■ WHAT IS EXPECTED:
Please reproduce the data in full, exactly as it stands.
[DATA FOR REVIEW — start]
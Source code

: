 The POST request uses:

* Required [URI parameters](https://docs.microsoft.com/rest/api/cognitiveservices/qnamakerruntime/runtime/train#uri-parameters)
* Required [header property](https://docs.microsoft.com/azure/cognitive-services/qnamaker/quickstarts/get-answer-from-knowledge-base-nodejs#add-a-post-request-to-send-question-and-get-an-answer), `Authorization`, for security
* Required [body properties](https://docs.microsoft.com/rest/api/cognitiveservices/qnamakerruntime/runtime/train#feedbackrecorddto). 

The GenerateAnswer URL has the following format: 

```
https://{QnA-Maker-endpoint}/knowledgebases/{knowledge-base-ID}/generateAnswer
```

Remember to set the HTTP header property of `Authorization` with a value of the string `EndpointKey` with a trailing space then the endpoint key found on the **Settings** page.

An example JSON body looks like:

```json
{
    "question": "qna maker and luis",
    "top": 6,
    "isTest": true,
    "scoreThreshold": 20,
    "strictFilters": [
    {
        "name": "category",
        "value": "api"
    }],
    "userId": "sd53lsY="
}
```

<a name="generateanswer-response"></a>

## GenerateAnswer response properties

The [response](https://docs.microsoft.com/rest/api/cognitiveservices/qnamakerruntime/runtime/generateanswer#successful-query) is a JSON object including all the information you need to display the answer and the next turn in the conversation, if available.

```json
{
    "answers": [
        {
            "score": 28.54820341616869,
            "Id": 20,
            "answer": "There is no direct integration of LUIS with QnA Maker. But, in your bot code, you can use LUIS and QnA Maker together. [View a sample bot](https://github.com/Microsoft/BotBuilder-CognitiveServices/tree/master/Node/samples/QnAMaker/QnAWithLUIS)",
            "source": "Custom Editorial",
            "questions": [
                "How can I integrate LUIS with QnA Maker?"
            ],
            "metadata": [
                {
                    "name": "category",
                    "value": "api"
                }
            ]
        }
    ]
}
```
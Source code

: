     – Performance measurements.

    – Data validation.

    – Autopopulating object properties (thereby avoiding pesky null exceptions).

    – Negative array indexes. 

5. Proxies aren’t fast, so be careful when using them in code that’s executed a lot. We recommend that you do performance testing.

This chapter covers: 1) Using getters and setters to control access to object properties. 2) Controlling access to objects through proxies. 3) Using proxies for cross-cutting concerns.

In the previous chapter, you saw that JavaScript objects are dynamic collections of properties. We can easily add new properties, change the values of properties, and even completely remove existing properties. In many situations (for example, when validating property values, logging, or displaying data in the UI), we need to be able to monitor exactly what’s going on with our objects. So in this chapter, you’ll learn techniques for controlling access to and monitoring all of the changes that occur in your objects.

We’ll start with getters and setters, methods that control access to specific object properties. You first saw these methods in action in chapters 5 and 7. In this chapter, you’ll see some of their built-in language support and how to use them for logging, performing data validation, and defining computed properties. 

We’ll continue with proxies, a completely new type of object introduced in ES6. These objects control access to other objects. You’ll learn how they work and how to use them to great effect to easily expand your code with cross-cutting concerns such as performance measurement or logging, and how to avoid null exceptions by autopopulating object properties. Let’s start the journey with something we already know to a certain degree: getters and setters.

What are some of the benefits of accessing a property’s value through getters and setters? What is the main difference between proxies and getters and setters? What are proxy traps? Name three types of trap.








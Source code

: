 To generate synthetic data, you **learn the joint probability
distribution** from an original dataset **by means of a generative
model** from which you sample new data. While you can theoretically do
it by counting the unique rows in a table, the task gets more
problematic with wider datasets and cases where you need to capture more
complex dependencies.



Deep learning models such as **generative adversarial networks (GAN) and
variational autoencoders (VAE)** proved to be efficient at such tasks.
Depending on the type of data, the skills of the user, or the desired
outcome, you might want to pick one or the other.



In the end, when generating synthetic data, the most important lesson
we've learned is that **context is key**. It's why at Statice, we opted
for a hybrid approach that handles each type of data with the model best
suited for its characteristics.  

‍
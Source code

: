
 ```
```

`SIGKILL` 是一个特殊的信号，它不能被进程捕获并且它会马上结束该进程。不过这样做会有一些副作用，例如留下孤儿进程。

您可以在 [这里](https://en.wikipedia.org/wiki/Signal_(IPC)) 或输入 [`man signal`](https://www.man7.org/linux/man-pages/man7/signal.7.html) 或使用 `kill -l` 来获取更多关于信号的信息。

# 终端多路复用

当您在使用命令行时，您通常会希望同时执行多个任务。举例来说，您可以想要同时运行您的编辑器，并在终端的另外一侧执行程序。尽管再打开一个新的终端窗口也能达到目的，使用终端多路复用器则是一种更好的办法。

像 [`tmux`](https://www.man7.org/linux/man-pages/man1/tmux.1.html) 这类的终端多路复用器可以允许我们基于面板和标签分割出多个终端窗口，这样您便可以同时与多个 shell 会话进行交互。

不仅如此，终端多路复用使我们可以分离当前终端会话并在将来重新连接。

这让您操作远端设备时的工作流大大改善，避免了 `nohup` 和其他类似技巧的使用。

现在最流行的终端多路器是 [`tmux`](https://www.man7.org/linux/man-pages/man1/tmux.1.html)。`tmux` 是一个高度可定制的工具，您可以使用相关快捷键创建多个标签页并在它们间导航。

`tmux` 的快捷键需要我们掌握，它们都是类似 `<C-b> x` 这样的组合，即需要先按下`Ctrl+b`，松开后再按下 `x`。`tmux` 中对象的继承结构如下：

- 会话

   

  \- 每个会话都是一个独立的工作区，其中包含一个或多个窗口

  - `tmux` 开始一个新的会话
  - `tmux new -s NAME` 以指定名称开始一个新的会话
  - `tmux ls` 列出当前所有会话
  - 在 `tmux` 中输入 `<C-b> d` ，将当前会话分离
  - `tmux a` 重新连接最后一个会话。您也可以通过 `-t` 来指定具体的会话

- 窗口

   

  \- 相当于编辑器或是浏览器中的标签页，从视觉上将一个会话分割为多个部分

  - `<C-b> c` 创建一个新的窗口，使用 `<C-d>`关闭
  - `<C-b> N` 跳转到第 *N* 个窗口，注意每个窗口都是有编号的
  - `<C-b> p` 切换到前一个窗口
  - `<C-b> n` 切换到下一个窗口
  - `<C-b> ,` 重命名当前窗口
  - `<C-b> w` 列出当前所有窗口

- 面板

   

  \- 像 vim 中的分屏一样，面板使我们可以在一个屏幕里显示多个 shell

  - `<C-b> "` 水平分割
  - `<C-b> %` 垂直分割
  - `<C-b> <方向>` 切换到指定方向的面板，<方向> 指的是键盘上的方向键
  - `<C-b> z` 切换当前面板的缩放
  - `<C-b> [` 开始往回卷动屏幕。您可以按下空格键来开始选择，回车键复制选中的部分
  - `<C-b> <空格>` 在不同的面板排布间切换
[DATA FOR REVIEW — finish]
■ PROBLEM SOLUTION:
Source code

: The POST request uses:

* Required [URI parameters](https://docs.microsoft.com/rest/api/cognitiveservices/qnamakerruntime/runtime/train#uri-parameters)
* Required [header property](https://docs.microsoft.com/azure/cognitive-services/qnamaker/quickstarts/get-answer-from-knowledge-base-nodejs#add-a-post-request-to-send-question-and-get-an-answer), `Authorization`, for security
* Required [body properties](https://docs.microsoft.com/rest/api/cognitiveservices/qnamakerruntime/runtime/train#feedbackrecorddto). 

The GenerateAnswer URL has the following format: 

```
https://{QnA-Maker-endpoint}/knowledgebases/{knowledge-base-ID}/generateAnswer
```

Remember to set the HTTP header property of `Authorization` with a value of the string `EndpointKey` with a trailing space then the endpoint key found on the **Settings** page.

An example JSON body looks like:

```json
{
    "question": "qna maker and luis",
    "top": 6,
    "isTest": true,
    "scoreThreshold": 20,
    "strictFilters": [
    {
        "name": "category",
        "value": "api"
    }],
    "userId": "sd53lsY="
}
```

<a name="generateanswer-response"></a>

## GenerateAnswer response properties

The [response](https://docs.microsoft.com/rest/api/cognitiveservices/qnamakerruntime/runtime/generateanswer#successful-query) is a JSON object including all the information you need to display the answer and the next turn in the conversation, if available.

```json
{
    "answers": [
        {
            "score": 28.54820341616869,
            "Id": 20,
            "answer": "There is no direct integration of LUIS with QnA Maker. But, in your bot code, you can use LUIS and QnA Maker together. [View a sample bot](https://github.com/Microsoft/BotBuilder-CognitiveServices/tree/master/Node/samples/QnAMaker/QnAWithLUIS)",
            "source": "Custom Editorial",
            "questions": [
                "How can I integrate LUIS with QnA Maker?"
            ],
            "metadata": [
                {
                    "name": "category",
                    "value": "api"
                }
            ]
        }
    ]
}
```
Source code

:     – Performance measurements.

    – Data validation.

    – Autopopulating object properties (thereby avoiding pesky null exceptions).

    – Negative array indexes. 

5. Proxies aren’t fast, so be careful when using them in code that’s executed a lot. We recommend that you do performance testing.

This chapter covers: 1) Using getters and setters to control access to object properties. 2) Controlling access to objects through proxies. 3) Using proxies for cross-cutting concerns.

In the previous chapter, you saw that JavaScript objects are dynamic collections of properties. We can easily add new properties, change the values of properties, and even completely remove existing properties. In many situations (for example, when validating property values, logging, or displaying data in the UI), we need to be able to monitor exactly what’s going on with our objects. So in this chapter, you’ll learn techniques for controlling access to and monitoring all of the changes that occur in your objects.

We’ll start with getters and setters, methods that control access to specific object properties. You first saw these methods in action in chapters 5 and 7. In this chapter, you’ll see some of their built-in language support and how to use them for logging, performing data validation, and defining computed properties. 

We’ll continue with proxies, a completely new type of object introduced in ES6. These objects control access to other objects. You’ll learn how they work and how to use them to great effect to easily expand your code with cross-cutting concerns such as performance measurement or logging, and how to avoid null exceptions by autopopulating object properties. Let’s start the journey with something we already know to a certain degree: getters and setters.

What are some of the benefits of accessing a property’s value through getters and setters? What is the main difference between proxies and getters and setters? What are proxy traps? Name three types of trap.








Source code

: To generate synthetic data, you **learn the joint probability
distribution** from an original dataset **by means of a generative
model** from which you sample new data. While you can theoretically do
it by counting the unique rows in a table, the task gets more
problematic with wider datasets and cases where you need to capture more
complex dependencies.



Deep learning models such as **generative adversarial networks (GAN) and
variational autoencoders (VAE)** proved to be efficient at such tasks.
Depending on the type of data, the skills of the user, or the desired
outcome, you might want to pick one or the other.



In the end, when generating synthetic data, the most important lesson
we've learned is that **context is key**. It's why at Statice, we opted
for a hybrid approach that handles each type of data with the model best
suited for its characteristics.  

‍
Source code

:
 ```
```

`SIGKILL` 是一个特殊的信号，它不能被进程捕获并且它会马上结束该进程。不过这样做会有一些副作用，例如留下孤儿进程。

您可以在 [这里](https://en.wikipedia.org/wiki/Signal_(IPC)) 或输入 [`man signal`](https://www.man7.org/linux/man-pages/man7/signal.7.html) 或使用 `kill -l` 来获取更多关于信号的信息。

# 终端多路复用

当您在使用命令行时，您通常会希望同时执行多个任务。举例来说，您可以想要同时运行您的编辑器，并在终端的另外一侧执行程序。尽管再打开一个新的终端窗口也能达到目的，使用终端多路复用器则是一种更好的办法。

像 [`tmux`](https://www.man7.org/linux/man-pages/man1/tmux.1.html) 这类的终端多路复用器可以允许我们基于面板和标签分割出多个终端窗口，这样您便可以同时与多个 shell 会话进行交互。

不仅如此，终端多路复用使我们可以分离当前终端会话并在将来重新连接。

这让您操作远端设备时的工作流大大改善，避免了 `nohup` 和其他类似技巧的使用。

现在最流行的终端多路器是 [`tmux`](https://www.man7.org/linux/man-pages/man1/tmux.1.html)。`tmux` 是一个高度可定制的工具，您可以使用相关快捷键创建多个标签页并在它们间导航。

`tmux` 的快捷键需要我们掌握，它们都是类似 `<C-b> x` 这样的组合，即需要先按下`Ctrl+b`，松开后再按下 `x`。`tmux` 中对象的继承结构如下：

- 会话

   

  \- 每个会话都是一个独立的工作区，其中包含一个或多个窗口

  - `tmux` 开始一个新的会话
  - `tmux new -s NAME` 以指定名称开始一个新的会话
  - `tmux ls` 列出当前所有会话
  - 在 `tmux` 中输入 `<C-b> d` ，将当前会话分离
  - `tmux a` 重新连接最后一个会话。您也可以通过 `-t` 来指定具体的会话

- 窗口

   

  \- 相当于编辑器或是浏览器中的标签页，从视觉上将一个会话分割为多个部分

  - `<C-b> c` 创建一个新的窗口，使用 `<C-d>`关闭
  - `<C-b> N` 跳转到第 *N* 个窗口，注意每个窗口都是有编号的
  - `<C-b> p` 切换到前一个窗口
  - `<C-b> n` 切换到下一个窗口
  - `<C-b> ,` 重命名当前窗口
  - `<C-b> w` 列出当前所有窗口

- 面板

   

  \- 像 vim 中的分屏一样，面板使我们可以在一个屏幕里显示多个 shell

  - `<C-b> "` 水平分割
  - `<C-b> %` 垂直分割
  - `<C-b> <方向>` 切换到指定方向的面板，<方向> 指的是键盘上的方向键
  - `<C-b> z` 切换当前面板的缩放
  - `<C-b> [` 开始往回卷动屏幕。您可以按下空格键来开始选择，回车键复制选中的部分
  - `<C-b> <空格>` 在不同的面板排布间切换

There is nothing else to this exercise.